Beck asintió con la cabeza. Pero no dijo el lugar.
– Pues vaya allí -añadí-. Si logro mi propósito, iré a la oficina. Esperaré allí, en el coche. Puede detenerse allí después.
– Muy bien -dijo.
– Ahora llame a Paulie por el interfono y dígale que esté atento y me deje pasar.
– Muy bien -repitió.
Lo dejé en el vestíbulo. Salí a la noche. Rodeé los garajes y recogí mi bulto del agujero. Lo llevé al Saab y lo coloqué en el asiento trasero. Acto seguido me senté al volante, encendí el motor y salí marcha atrás. Rodeé lentamente la rotonda y ya en el camino de entrada aceleré. Las luces del muro brillaban a lo lejos. Vi a Paulie en la verja. Reduje un poco la marcha para no tener que pararme. Pasé directamente. Conduje hacia el oeste, mirando con atención, buscando faros que vinieran hacia mí.
Tras recorrer unos seis kilómetros vi un Taurus del gobierno. Estaba aparcado en el arcén. Orientado hacia mí. Con las luces apagadas. El tipo mayor se hallaba sentado al volante. Apagué las luces y aminoré la marcha hasta detenerme a su lado, ventanilla con ventanilla. Bajé el cristal. Él hizo lo mismo. Me apuntó a la cara con una linterna y un arma. Guardó ambas al ver quién era.
– Los guardaespaldas están libres -explicó.
Asentí.
– Me lo figuraba. ¿Desde cuándo?
– Desde hace casi cuatro horas.
Miré instintivamente hacia delante. No quedaba tiempo.
– Hemos perdido dos hombres -dijo.
– ¿Muertos?
Asintió con un gesto.
– ¿Duffy ha informado de ello?
– No puede -señaló él-. Todavía no. Estamos trabajando extraoficialmente. Todo esto ni siquiera está sucediendo.
– Tendrá que hacerlo -repliqué-. Son dos tíos.
– Lo hará.

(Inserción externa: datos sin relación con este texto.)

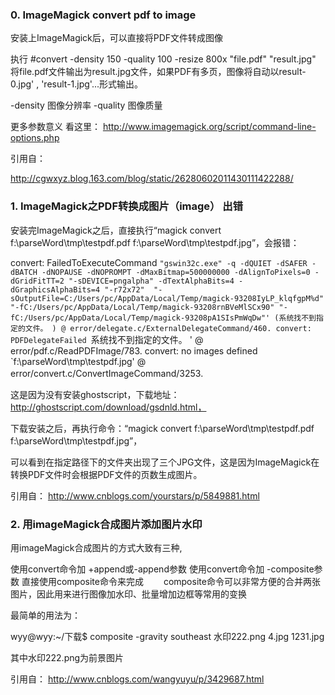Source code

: ### 0. ImageMagick convert pdf to image  

安装上ImageMagick后，可以直接将PDF文件转成图像

执行
#convert -density 150 -quality 100 -resize 800x "file.pdf" "result.jpg"
将file.pdf文件输出为result.jpg文件，如果PDF有多页，图像将自动以result-0.jpg' , 'result-1.jpg'...形式输出。

-density 图像分辨率
-quality 图像质量

更多参数意义 看这里：
http://www.imagemagick.org/script/command-line-options.php

引用自：

http://cgwxyz.blog.163.com/blog/static/26280602011430111422288/


### 1. ImageMagick之PDF转换成图片（image） 出错


安装完ImageMagick之后，直接执行“magick convert f:\parseWord\tmp\testpdf.pdf f:\parseWord\tmp\testpdf.jpg”，会报错：

convert: FailedToExecuteCommand `"gswin32c.exe" -q -dQUIET -dSAFER -dBATCH -dNOPAUSE -dNOPROMPT -dMaxBitmap=500000000 -dAlignToPixels=0 -dGridFitTT=2 "-sDEVICE=pngalpha" -dTextAlphaBits=4 -dGraphicsAlphaBits=4 "-r72x72"  "-sOutputFile=C:/Users/pc/AppData/Local/Temp/magick-93208IyLP_klqfgpM%d" "-fC:/Users/pc/AppData/Local/Temp/magick-93208rnBVeMlSCx90" "-fC:/Users/pc/AppData/Local/Temp/magick-93208pA1SIsPmWqDw"' (系统找不到指定的文件。
) @ error/delegate.c/ExternalDelegateCommand/460.
convert: PDFDelegateFailed `系统找不到指定的文件。
' @ error/pdf.c/ReadPDFImage/783.
convert: no images defined `f:\parseWord\tmp\testpdf.jpg' @ error/convert.c/ConvertImageCommand/3253.
　　

 

这是因为没有安装ghostscript，下载地址：http://ghostscript.com/download/gsdnld.html，

 

下载安装之后，再执行命令：“magick convert f:\parseWord\tmp\testpdf.pdf f:\parseWord\tmp\testpdf.jpg”，

 

可以看到在指定路径下的文件夹出现了三个JPG文件，这是因为ImageMagick在转换PDF文件时会根据PDF文件的页数生成图片。

引用自：
http://www.cnblogs.com/yourstars/p/5849881.html


### 2. 用imageMagick合成图片添加图片水印

用imageMagick合成图片的方式大致有三种,

使用convert命令加 +append或-append参数
使用convert命令加 -composite参数
直接使用composite命令来完成
　　composite命令可以非常方便的合并两张图片，因此用来进行图像加水印、批量增加边框等常用的变换

 最简单的用法为：

wyy@wyy:~/下载$ composite -gravity southeast 水印222.png 4.jpg 1231.jpg

 

其中水印222.png为前景图片

引用自：
http://www.cnblogs.com/wangyuyu/p/3429687.html

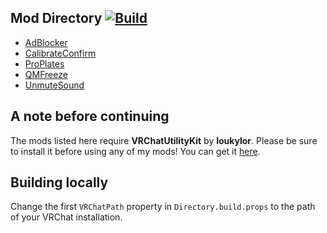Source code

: ## Mod Directory [![Build](https://github.com/tetra-fox/VRCMods/actions/workflows/build.yml/badge.svg?branch=master)](https://github.com/tetra-fox/VRCMods/actions/workflows/build.yml)
- [AdBlocker](../../tree/master/AdBlocker)
- [CalibrateConfirm](../../tree/master/CalibrateConfirm)
- [ProPlates](../../tree/master/ProPlates)
- [QMFreeze](../../tree/master/QMFreeze)
- [UnmuteSound](../../tree/master/UnmuteSound)
<!-- - [VXP])(../../tree/master/VXP) SOON™ -->
  
## A note before continuing
The mods listed here require **VRChatUtilityKit** by **loukylor**. Please be sure to install it before using any of my mods! You can get it [here](https://github.com/loukylor/VRC-Mods/releases).

## Building locally
Change the first `VRChatPath` property in `Directory.build.props` to the path of your VRChat installation.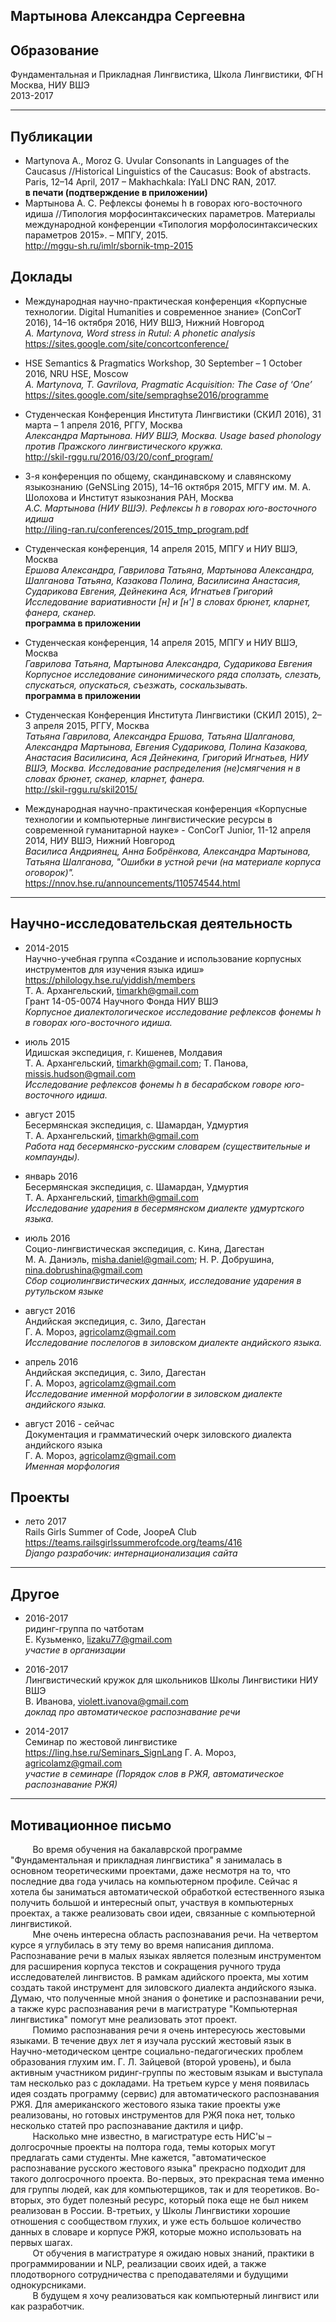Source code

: Мартынова Александра Сергеевна 
------------------------------

## Образование
Фундаментальная и Прикладная Лингвистика, Школа Лингвистики, ФГН \
Москва, НИУ ВШЭ \
2013-2017
***

## Публикации
* Martynova A., Moroz G. Uvular Consonants in Languages of the Caucasus //Historical Linguistics of the Caucasus: Book of abstracts. Paris, 12–14 April, 2017 – Makhachkala: IYaLI DNC RAN, 2017. \
**в печати (подтверждение в приложении)**
* Мартынова А. С. Рефлексы фонемы h в говорах юго-восточного идиша //Типология морфосинтаксических параметров. Материалы международной конференции «Типология морфолосинтаксических параметров 2015». – МПГУ, 2015. \
<http://mggu-sh.ru/imlr/sbornik-tmp-2015>

## Доклады
* Международная научно-практическая конференция «Корпусные технологии. Digital Humanities и современное знание» (ConCorT 2016), 14–16 октября 2016, НИУ ВШЭ, Нижний Новгород \
*A. Martynova, Word stress in Rutul: A phonetic analysis* \
<https://sites.google.com/site/concortconference/>

* HSE Semantics & Pragmatics Workshop, 30 September – 1 October 2016, NRU HSE, Moscow \
*A. Martynova, T. Gavrilova, Pragmatic Acquisition: The Case of ‘One’* \
<https://sites.google.com/site/sempraghse2016/programme>

* Студенческая Конференция Института Лингвистики (СКИЛ 2016), 31 марта – 1 апреля 2016, РГГУ, Москва \
*Александра Мартынова. НИУ ВШЭ, Москва. Usage based phonology против Пражского лингвистического кружка.* \
<http://skil-rggu.ru/2016/03/20/conf_program/>

* 3-я конференция по общему, скандинавскому и славянскому языкознанию (GeNSLing 2015), 14–16 октября 2015, МГГУ им. М. А. Шолохова и Институт языкознания РАН, Москва \
*А.С. Мартынова (НИУ ВШЭ). Рефлексы h в говорах юго-восточного идиша* \
<http://iling-ran.ru/conferences/2015_tmp_program.pdf>

* Студенческая конференция, 14 апреля 2015, МПГУ и НИУ ВШЭ, Москва \
*Ершова Александра, Гаврилова Татьяна, Мартынова Александра, Шалганова Татьяна,
Казакова Полина, Василисина Анастасия, Сударикова Евгения, Дейнекина Ася, Игнатьев
Григорий Исследование вариативности [н] и [н'] в словах брюнет, кларнет, фанера, сканер.* \
**программа в приложении**

* Студенческая конференция, 14 апреля 2015, МПГУ и НИУ ВШЭ, Москва \
*Гаврилова Татьяна, Мартынова Александра, Сударикова Евгения Корпусное
исследование синонимического ряда сползать, слезать, спускаться, опускаться, съезжать,
соскальзывать.* \
**программа в приложении**

* Студенческая Конференция Института Лингвистики (СКИЛ 2015), 2–3 апреля 2015, РГГУ, Москва \
*Татьяна Гаврилова, Александра Ершова, Татьяна Шалганова, Александра Мартынова, Евгения Сударикова, Полина Казакова, Анастасия Василисина, Ася Дейнекина, Григорий Игнатьев, НИУ ВШЭ, Москва. Исследование распределения (не)смягчения н в словах брюнет, сканер, кларнет, фанера.* \
<http://skil-rggu.ru/skil2015/>

* Международная научно-практическая конференция «Корпусные технологии и компьютерные лингвистические ресурсы  в современной гуманитарной науке» -  ConCorT Junior, 11-12 апреля 2014, НИУ ВШЭ, Нижний Новгород \
*Василиса Андриянец, Анна Бобрёнкова, Александра Мартынова, Татьяна Шалганова, "Ошибки в устной речи (на материале корпуса оговорок)".* \
<https://nnov.hse.ru/announcements/110574544.html>
***

## Научно-исследовательская деятельность
* 2014-2015 \
Научно-учебная группа «Создание и использование корпусных инструментов для изучения языка идиш» \
<https://philology.hse.ru/yiddish/members> \
Т. А. Архангельский, timarkh@gmail.com \
Грант 14-05-0074 Научного Фонда НИУ ВШЭ \
*Корпусное диалектологическое исследование рефлексов фонемы h в говорах юго-восточного идиша.*

* июль 2015 \
Идишская экспедиция, г. Кишенев, Молдавия \
Т. А. Архангельский, timarkh@gmail.com; Т. Панова, missis.hudson@gmail.com \
*Исследование рефлексов фонемы h в бесарабском говоре юго-восточного идиша.*

* август 2015 \
Бесермянская экспедиция, с. Шамардан, Удмуртия \
Т. А. Архангельский, timarkh@gmail.com \
*Работа над бесермянско-русским словарем (существительные и компаунды).*

* январь 2016 \
Бесермянская экспедиция, с. Шамардан, Удмуртия \
Т. А. Архангельский, timarkh@gmail.com \
*Исследование ударения в бесермянском диалекте удмуртского языка.*

* июль 2016 \
Социо-лингвистическая экспедиция, с. Кина, Дагестан \
М. А. Даниэль, misha.daniel@gmail.com; Н. Р. Добрушина, nina.dobrushina@gmail.com \
*Сбор социолингвистических данных, исследование ударения в рутульском языке*

* август 2016 \
Андийская экспедиция, с. Зило, Дагестан \
Г. А. Мороз, agricolamz@gmail.com \
*Исследование послелогов в зиловском диалекте андийского языка.*

* апрель 2016 \
Андийская экспедиция, с. Зило, Дагестан \
Г. А. Мороз, agricolamz@gmail.com \
*Исследование именной морфологии в зиловском диалекте андийского языка.*

* август 2016 - сейчас \
Документация и грамматический очерк зиловского диалекта андийского языка \
Г. А. Мороз, agricolamz@gmail.com \
*Именная морфология*


## Проекты
* лето 2017 \
Rails Girls Summer of Code, JoopeA Club \
https://teams.railsgirlssummerofcode.org/teams/416 \
*Django разрабочик: интернационализация сайта*
***

## Другое
* 2016-2017 \
ридинг-группа по чатботам \
Е. Кузьменко, lizaku77@gmail.com \
*участие в организации*

* 2016-2017 \
Лингвистический кружок для школьников Школы Лингвистики НИУ ВШЭ \
В. Иванова, violett.ivanova@gmail.com \
*доклад про автоматическое распознавание речи*

* 2014-2017 \
Семинар по жестовой лингвистике \
<https://ling.hse.ru/Seminars_SignLang>
Г. А. Мороз, agricolamz@gmail.com \
*участие в семинаре (Порядок слов в РЖЯ, автоматическое распознавание РЖЯ)*
***

## Мотивационное письмо
&nbsp;&nbsp;&nbsp;&nbsp;&nbsp;&nbsp;&nbsp;&nbsp; Во время обучения на бакалаврской программе "Фундаментальная и прикладная лингвистика" я занималась в основном теоретическими проектами, даже несмотря на то, что последние два года училась на компьютерном профиле. Сейчас я хотела бы заниматься автоматической обработкой естественного языка получить большой и интересный опыт, участвуя в компьютерных проектах, а также реализовать свои идеи, связанные с компьютерной лингвистикой. \
&nbsp;&nbsp;&nbsp;&nbsp;&nbsp;&nbsp;&nbsp;&nbsp; Мне очень интересна область распознавания речи. На четвертом курсе я углубилась в эту тему во время написания диплома. Распознавание речи в малых языках является полезным инструментом для расширения корпуса текстов и сокращения ручного труда исследователей лингвистов. В рамкам адийского проекта, мы хотим создать такой инструмент для зиловского диалекта андийского языка. Думаю, что полученные мной знания о фонетике и распознавании речи, а также курс распознавания речи в магистратуре "Компьютерная лингвистика" помогут мне реализовать этот проект. \
&nbsp;&nbsp;&nbsp;&nbsp;&nbsp;&nbsp;&nbsp;&nbsp; Помимо распознавания речи я очень интересуюсь жестовыми языками. В течение двух лет я изучала русский жестовый язык в Научно-методическом центре социально-педагогических проблем образования глухим им. Г. Л. Зайцевой (второй уровень), и была активным участником ридинг-группы по жестовым языкам и выступала там несколько раз с докладами. На третьем курсе у меня появилась идея создать программу (сервис) для автоматического распознавания РЖЯ. Для американского жестового языка такие проекты уже реализованы, но готовых инструментов для РЖЯ пока нет, только несколько статей про распознавание дактиля и цифр. \
&nbsp;&nbsp;&nbsp;&nbsp;&nbsp;&nbsp;&nbsp;&nbsp; Насколько мне известно, в магистратуре есть НИС'ы – долгосрочные проекты на полтора года, темы которых могут предлагать сами студенты. Мне кажется,  "автоматическое распознавание русского жестового языка" прекрасно подходит для такого долгосрочного проекта. Во-первых, это прекрасная тема именно для группы людей, как для компьютерщиков, так и для теоретиков. Во-вторых, это будет полезный ресурс, который пока еще не был никем реализован в России. В-третьих, у Школы Лингвистики хорошие отношения с сообществом глухих, и уже есть большое количество данных в словаре и корпусе РЖЯ, которые можно использовать на первых шагах. \
&nbsp;&nbsp;&nbsp;&nbsp;&nbsp;&nbsp;&nbsp;&nbsp; От обучения в магистратуре я ожидаю новых знаний, практики в программировании и NLP, реализации своих идей, а также плодотворного сотрудничества с преподавателями и будущими однокурсниками. \
&nbsp;&nbsp;&nbsp;&nbsp;&nbsp;&nbsp;&nbsp;&nbsp; В будущем я хочу реализоваться как компьютерный лингвист или как разработчик.

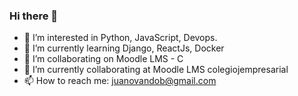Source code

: ### Hi there 👋
- 👀 I’m interested in Python, JavaScript, Devops.
- 🌱 I’m currently learning Django, ReactJs, Docker
- 👯 I’m collaborating on Moodle LMS - C
- 💞️ I’m currently collaborating at Moodle LMS colegiojempresarial
- 📫 How to reach me: juanovandob@gmail.com

<!--
**juanovandob/juanovandob** is a ✨ _special_ ✨ repository because its `README.md` (this file) appears on your GitHub profile.
-->
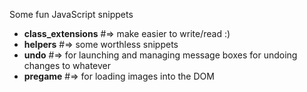 Some fun JavaScript snippets

* __class_extensions__ #=> make easier to write/read :)
* __helpers__ #=> some worthless snippets
* __undo__ #=> for launching and managing message boxes for undoing changes to whatever
* __pregame__ #=> for loading images into the DOM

Más adelante. Después de que usted cumpla lo convenido. Porque volvemos a tener los mismos objetivos. Duffy necesita a Beck para justificarse, ahora más que nunca.
– ¿Qué ha ocurrido?
Se encogió de hombros.
– Esperaron el momento oportuno. Ellos eran dos, nosotros cuatro. Debería haber sido fácil reducirlos. Pero supongo que los nuestros fueron poco contundentes. No es fácil tener a gente encerrada en un motel.
– ¿Quiénes eran?
– Los dos chicos que iban en la Toyota.
No dije nada. Habíamos aguantado aproximadamente ochenta y cuatro horas. Tres días y medio. De hecho, había ido algo mejor de lo que yo imaginaba al principio.
– ¿Dónde está Duffy ahora? -pregunté.
– Nos hemos desplegado todos en abanico. Se halla en Portland, con Eliot.
– Ha hecho muy bien lo de los teléfonos.
Él asintió.
– Ya. Se preocupa por usted.
– ¿Cuánto tiempo estarán las líneas cortadas?
– Cuatro horas. Es todo lo que pudo conseguir. Así que pronto volverán a funcionar.
– Creo que los tipos vendrán directamente hacia aquí.
– Yo también lo creo -dijo-. Por eso he venido enseguida.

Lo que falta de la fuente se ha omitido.